Que faut-il conclure du travail effectué par la haute assemblée ? Pour ma part, j'estime important de faire aboutir le processus parlementaire sur ces deux textes, de façon à permettre au référendum d'initiative partagé d'entrer en application. Même si on peut le juger encore insuffisant, ce dispositif est en effet inscrit dans notre Constitution depuis déjà près de cinq ans. Un délai supplémentaire pourrait être interprété comme le signe d'une réticence du Parlement à donner à nos concitoyens une nouvelle occasion de s'exprimer, voire de décider à la place de leurs représentants. C'est pourquoi l'article 11 de la Constitution, dans sa nouvelle rédaction, doit entrer rapidement en vigueur.

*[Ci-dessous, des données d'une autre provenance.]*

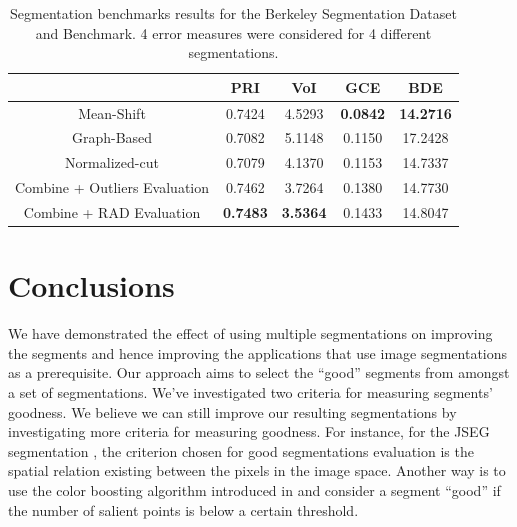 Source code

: \documentclass{llncs}
\begin{document}
\begin{table}[!t]
\centering
\begin{tabular}
{|c||c|c|c|c|}
\hline
                              & PRI             & VoI             & GCE             & BDE              \\\hline
Mean-Shift                    & 0.7424          & 4.5293          & \textbf{0.0842} & \textbf{14.2716} \\\hline
Graph-Based                   & 0.7082          & 5.1148          & 0.1150          & 17.2428          \\\hline
Normalized-cut                & 0.7079          & 4.1370          & 0.1153          & 14.7337          \\\hline
Combine + Outliers Evaluation & 0.7462          & 3.7264          & 0.1380          & 14.7730          \\\hline
Combine + RAD Evaluation      & \textbf{0.7483} & \textbf{3.5364} & 0.1433          & 14.8047          \\\hline
\end{tabular}
\caption{Segmentation benchmarks results for the Berkeley Segmentation Dataset and
Benchmark. 4 error measures were considered for 4 different segmentations.}\label{tab:seg_bench}
\end{table}

\section{Conclusions}

We have demonstrated the effect of using multiple segmentations on improving the segments and hence
improving the applications that use image segmentations as a prerequisite. Our approach aims to select
the ``good'' segments from amongst a set of segmentations. We've investigated two criteria for measuring segments' goodness.
We believe we can still improve our resulting segmentations by investigating more criteria for measuring goodness.
For instance, for the JSEG segmentation \cite{jseg:462311}, the criterion chosen for good segmentations evaluation is the spatial relation existing
between the pixels in the image space. Another way is to use the color boosting algorithm introduced in
\cite{Weijer05boostingcolor} and consider a segment ``good'' if the number of salient points is below a certain threshold.



\end{document}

Sur certains points, les modifications apportées par le Sénat sont bienvenues. Il ne me paraît, par exemple, pas gênant de rééquilibrer les deux principales étapes de la procédure, en ramenant à neuf mois la durée d'examen par les deux chambres et en prolongeant jusqu'à six mois la période de recueil des soutiens. De même, il est sage de prévoir la possibilité d'apporter un soutien sur papier, sans pour autant remettre en question le principe selon lequel la plus grande part devra prendre la forme électronique. Enfin, les règles relatives au financement me paraissent tout aussi pertinentes. D'une façon générale, nous ne devons pas prendre ombrage du choix fait par le Sénat de réécrire pratiquement tout le texte du projet de loi organique. Il convient avant tout d'être efficace.

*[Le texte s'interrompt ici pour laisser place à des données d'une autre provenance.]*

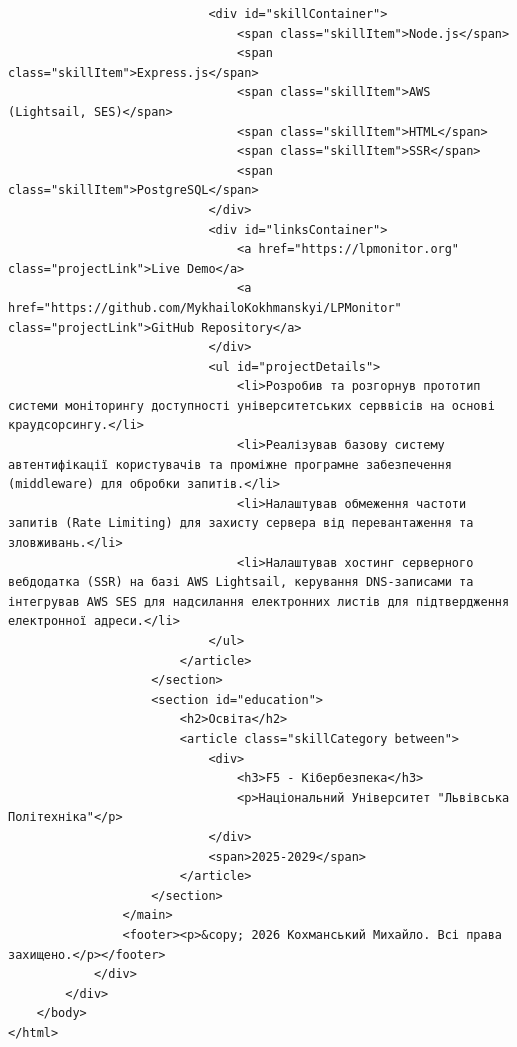 \documentclass[12pt, a4paper]{article}
\begin{document}
\begin{lstlisting}
							<div id="skillContainer">
								<span class="skillItem">Node.js</span>
								<span class="skillItem">Express.js</span>
								<span class="skillItem">AWS (Lightsail, SES)</span>
								<span class="skillItem">HTML</span>
								<span class="skillItem">SSR</span>
								<span class="skillItem">PostgreSQL</span>
							</div>
							<div id="linksContainer">					
								<a href="https://lpmonitor.org" class="projectLink">Live Demo</a>
								<a href="https://github.com/MykhailoKokhmanskyi/LPMonitor" class="projectLink">GitHub Repository</a>
							</div>
							<ul id="projectDetails">
								<li>Розробив та розгорнув прототип системи моніторингу доступності університетських серввісів на основі краудсорсингу.</li>
								<li>Реалізував базову систему автентифікації користувачів та проміжне програмне забезпечення (middleware) для обробки запитів.</li>
								<li>Налаштував обмеження частоти запитів (Rate Limiting) для захисту сервера від перевантаження та зловживань.</li>
								<li>Налаштував хостинг серверного вебдодатка (SSR) на базі AWS Lightsail, керування DNS-записами та інтегрував AWS SES для надсилання електронних листів для підтвердження електронної адреси.</li>
							</ul>
						</article>
					</section>
					<section id="education">
						<h2>Освіта</h2>
						<article class="skillCategory between">
							<div>
								<h3>F5 - Кібербезпека</h3>
								<p>Національний Університет "Львівська Політехніка"</p>
							</div>
							<span>2025-2029</span>
						</article>
					</section>
				</main>
				<footer><p>&copy; 2026 Кохманський Михайло. Всі права захищено.</p></footer>
			</div>
		</div>
	</body>
</html>
\end{lstlisting}
\end{document}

Certes, sur d'autres points, le Sénat s'est peut-être montré un peu audacieux, comme lorsqu'il crée un nouveau type de propositions de loi, la proposition de loi référendaire. De même, il peut paraître contestable de confier exclusivement au Conseil constitutionnel la tâche de vérifier les soutiens, compte tenu de la charge de travail à laquelle il est déjà soumis, surtout depuis l'introduction dans le droit français de la question prioritaire de constitutionnalité. Enfin, on peut se demander ce qui arriverait si un président de la République négligeait de soumettre à référendum une proposition de loi non examinée par les deux assemblées dans le délai prévu. Pour toutes ces raisons, j'avais d'abord envisagé de déposer des amendements, non pas pour revenir au texte adopté en première lecture, mais pour améliorer la rédaction du Sénat. Mais compte tenu de l'encombrement de l'ordre du jour parlementaire, un vote en termes identiques me paraît finalement préférable.

J'ai pourtant cru comprendre que la majorité ne souhaitait pas s'engager dans cette voie. Cela me laisse perplexe, s'agissant de textes qui ont été adoptés à l'unanimité par le Sénat avec le soutien du Gouvernement – d'autant qu'au même moment, on veut nous faire adopter « conforme » un autre projet de loi, celui sur le mariage pour tous, qui est loin de recueillir un assentiment aussi large, et dont beaucoup des partisans s'accordent à juger qu'il mériterait au moins quelques ajustements.

Il est temps de mettre en oeuvre cette nouvelle disposition constitutionnelle, quitte à revenir un jour sur la loi organique afin d'y apporter les modifications que l'expérience aura permis de juger nécessaires.